今、心菜の妖艶な笑みを見てしまうと、妹との行為を想像してしまいそうで怖い。
「ねえ、お兄ちゃん? なんで私から避けようとするの?」
「それは……」
⁉
琴吹の衝撃を受けた。
今、肌に伝わってくる、この生暖かさ。
妹から耳元を甘噛みされているのだ。
琴吹は離れるように椅子から立ち上がった。
「お、おい、ここで、そんなことッ……あ……」
そして、自分が大声を出していることに気づいたのだ。
「んんんッ」
女の子の咳払いが聞こえた。
まさに、先ほど対面していた眼鏡をかけていた女の子である。
ゆっくりとオーラの感じる方へ視線を向けると、殺気に満ち溢れた表情を見せる図書委委員が佇んでいた。
それを見、殺されると、本能的に察したのだ。
「あの、これは……」
「何かなあ?」
彼女は口元をぴくぴくさせていた。
これはまずい。怒られる。
「す、すいません……」
何もかもがすべて終わったような気がした。
「言いましたよね? 今後したら、ブラックリストに記入するって?」
「はい」
「あなたたちはッ」
今だと、図書委員の方が、むしろ、声が大きいような気がする。
そんな事、ツッコめない。
口にしたら、命がいくらあっても足りないからだ。
「あなたたちはッ、本当に出て行ってくださいッ」
二人は周囲にいる人らからも軽蔑された目を向けられながら、図書委員の女の子から強い口調で言われ、室内から後にすることになった。

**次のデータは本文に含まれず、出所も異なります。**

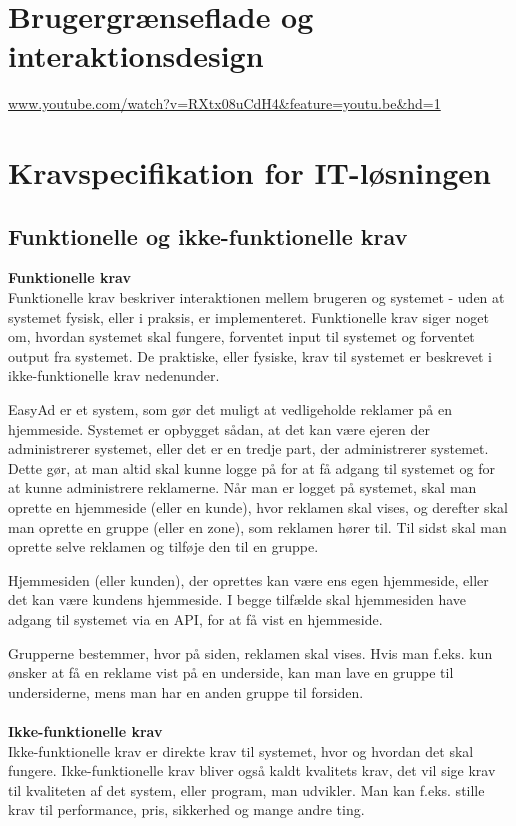 \documentclass[a4paper,12pt]{article}
\begin{document}
\section{Brugergrænseflade og interaktionsdesign}
\url{www.youtube.com/watch?v=RXtx08uCdH4&feature=youtu.be&hd=1}
\section{Kravspecifikation for IT-løsningen}
\subsection{Funktionelle og ikke-funktionelle krav}
\textbf{Funktionelle krav}
\\
Funktionelle krav beskriver interaktionen mellem brugeren og systemet - uden at systemet fysisk, eller i praksis, er implementeret. Funktionelle krav siger noget om, hvordan systemet skal fungere, forventet input til systemet og forventet output fra systemet. De praktiske, eller fysiske, krav til systemet er beskrevet i ikke-funktionelle krav nedenunder.

EasyAd er et system, som gør det muligt at vedligeholde reklamer på en hjemmeside. Systemet er opbygget sådan, at det kan være ejeren der administrerer systemet, eller det er en tredje part, der administrerer systemet. Dette gør, at man altid skal kunne logge på for at få adgang til systemet og for at kunne administrere reklamerne. Når man er logget på systemet, skal man oprette en hjemmeside (eller en kunde), hvor reklamen skal vises, og derefter skal man oprette en gruppe (eller en zone), som reklamen hører til. Til sidst skal man oprette selve reklamen og tilføje den til en gruppe.

Hjemmesiden (eller kunden), der oprettes kan være ens egen hjemmeside, eller det kan være kundens hjemmeside. I begge tilfælde skal hjemmesiden have adgang til systemet via en API, for at få vist en hjemmeside.

Grupperne bestemmer, hvor på siden, reklamen skal vises. Hvis man f.eks. kun ønsker at få en reklame vist på en underside, kan man lave en gruppe til undersiderne, mens man har en anden gruppe til forsiden.
\\
\\
\textbf{Ikke-funktionelle krav}
\\
Ikke-funktionelle krav er direkte krav til systemet, hvor og hvordan det skal fungere. Ikke-funktionelle krav bliver også kaldt kvalitets krav, det vil sige krav til kvaliteten af det system, eller program, man udvikler. Man kan f.eks. stille krav til performance, pris, sikkerhed og mange andre ting. 
\end{document}
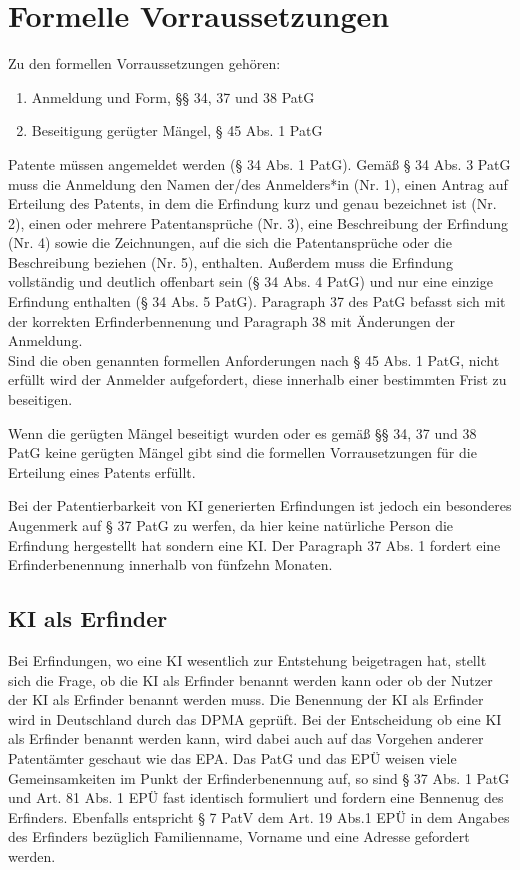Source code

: \section{Formelle Vorraussetzungen}

Zu den formellen Vorraussetzungen gehören:
\begin{enumerate}
    \item Anmeldung und Form, §§ 34, 37 und 38 PatG 
    \vspace{-0.11in} 
    \item Beseitigung gerügter Mängel, § 45 Abs. 1 PatG
\end{enumerate}

Patente müssen angemeldet werden (§ 34 Abs. 1 PatG). 
Gemäß § 34 Abs. 3 PatG muss die Anmeldung den Namen der/des Anmelders*in 
(Nr. 1), einen Antrag auf Erteilung des Patents, 
in dem die Erfindung kurz und genau bezeichnet ist (Nr. 2), 
einen oder mehrere Patentansprüche (Nr. 3), 
eine Beschreibung der Erfindung (Nr. 4) sowie die Zeichnungen, 
auf die sich die Patentansprüche oder die Beschreibung beziehen (Nr. 5), 
enthalten. 
Außerdem muss die Erfindung vollständig und deutlich offenbart sein (§ 34 Abs. 4 PatG) 
und nur eine einzige Erfindung enthalten (§ 34 Abs. 5 PatG). 
Paragraph 37 des PatG befasst sich mit der korrekten Erfinderbennenung 
und Paragraph 38 mit Änderungen der Anmeldung. 
\\

Sind die oben genannten formellen Anforderungen nach § 45 Abs. 1 PatG, 
nicht erfüllt wird der Anmelder aufgefordert, 
diese innerhalb einer bestimmten Frist zu beseitigen.

Wenn die gerügten Mängel beseitigt wurden 
oder es gemäß §§ 34, 37 und 38 PatG keine gerügten Mängel gibt 
sind die formellen Vorrausetzungen für die Erteilung eines Patents erfüllt.

Bei der Patentierbarkeit von KI generierten Erfindungen ist jedoch 
ein besonderes Augenmerk
auf § 37 PatG zu werfen, da hier keine natürliche Person
die Erfindung hergestellt hat sondern eine KI. 
Der Paragraph 37 Abs. 1 fordert eine Erfinderbenennung
innerhalb von fünfzehn Monaten.

\subsection{KI als Erfinder}
Bei Erfindungen, wo eine KI wesentlich
zur Entstehung beigetragen hat, stellt sich die Frage,
ob die KI als Erfinder benannt werden kann oder
ob der Nutzer der KI als Erfinder benannt werden muss.
Die Benennung der KI als Erfinder wird in Deutschland 
durch das DPMA geprüft. Bei der Entscheidung
ob eine KI als Erfinder benannt werden kann,
wird dabei auch auf das Vorgehen anderer 
Patentämter geschaut wie das EPA. 
Das PatG und das EPÜ weisen viele Gemeinsamkeiten
im Punkt der Erfinderbenennung auf, so sind 
§ 37 Abs. 1 PatG und 
Art. 81 Abs. 1 EPÜ fast identisch formuliert und 
fordern eine Bennenug des Erfinders.
Ebenfalls entspricht § 7 PatV dem 
Art. 19 Abs.1 EPÜ in dem Angabes des Erfinders
bezüglich Familienname, Vorname und eine Adresse gefordert 
werden.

「ブラックリストには入れませんけど。今月中、図書館への入出は禁止致しますから」
図書館前の廊下で、眼鏡をかけた女の子から告げられる言葉。
琴吹は身に染みるように聞いていた。
「でも、今回は私の責任だと思うので、お兄ちゃんのせいにしないでください」
心菜は丁寧な口調で言い、すべてを請け負う覚悟を見せていた。
何もかも、悪いのは妹の方だ。
このまま責任を押し付けたかった。
けど、すべてを心菜のせいにはしたくなかったのである。
自分でも不思議だ。
「俺の方が悪いですから、妹にはそんなに言わないでください。出禁になるのは、俺一人で十分なので」
「……まあ、しょうがないわね。あなたが責任をかぶるのなら、まあ、いいわ」
いつまでも怒っていてもよくないと、図書委員の女の子は思ったようだ。
来月から成就祭週間に突入する。
苛立ってばかりいたら、告白してくる男子生徒がいなくなってしまうと思ったのか、比較的静かになった。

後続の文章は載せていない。